Data provided »
━━━

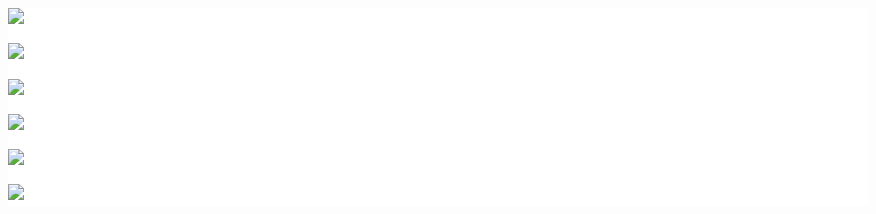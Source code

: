 </div>

<div class="col-lg-3 col-md-4 col-sm-6 col-xs-12 p-2">

<a href="image/b_72949470.jpg"><img width = 100% src="preview/b_72949470.jpg"></a>

</div>

<div class="col-lg-3 col-md-4 col-sm-6 col-xs-12 p-2">

<a href="image/b_73576422.jpg"><img width = 100% src="preview/b_73576422.jpg"></a>

</div>

<div class="col-lg-3 col-md-4 col-sm-6 col-xs-12 p-2">

<a href="image/b_736710.jpg"><img width = 100% src="preview/b_736710.jpg"></a>

</div>

<div class="col-lg-3 col-md-4 col-sm-6 col-xs-12 p-2">

<a href="image/b_808875342.jpg"><img width = 100% src="preview/b_808875342.jpg"></a>

</div>

<div class="col-lg-3 col-md-4 col-sm-6 col-xs-12 p-2">

<a href="image/b_924023.jpg"><img width = 100% src="preview/b_924023.jpg"></a>

</div>

<div class="col-lg-3 col-md-4 col-sm-6 col-xs-12 p-2">

<a href="image/b_945654.jpg"><img width = 100% src="preview/b_945654.jpg"></a>

</div>

</div>

</div>

</div>

</div>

━━━

To do » Only the text of the records above is to be reproduced, exactly as given; the pictures are dropped.

Written response »
Source code

: </div>

<div class="col-lg-3 col-md-4 col-sm-6 col-xs-12 p-2">

<a href="image/b_72949470.jpg"><img width = 100% src="preview/b_72949470.jpg"></a>

</div>

<div class="col-lg-3 col-md-4 col-sm-6 col-xs-12 p-2">

<a href="image/b_73576422.jpg"><img width = 100% src="preview/b_73576422.jpg"></a>

</div>

<div class="col-lg-3 col-md-4 col-sm-6 col-xs-12 p-2">

<a href="image/b_736710.jpg"><img width = 100% src="preview/b_736710.jpg"></a>

</div>

<div class="col-lg-3 col-md-4 col-sm-6 col-xs-12 p-2">

<a href="image/b_808875342.jpg"><img width = 100% src="preview/b_808875342.jpg"></a>

</div>

<div class="col-lg-3 col-md-4 col-sm-6 col-xs-12 p-2">

<a href="image/b_924023.jpg"><img width = 100% src="preview/b_924023.jpg"></a>

</div>

<div class="col-lg-3 col-md-4 col-sm-6 col-xs-12 p-2">

<a href="image/b_945654.jpg"><img width = 100% src="preview/b_945654.jpg"></a>

</div>

</div>

</div>

</div>

</div>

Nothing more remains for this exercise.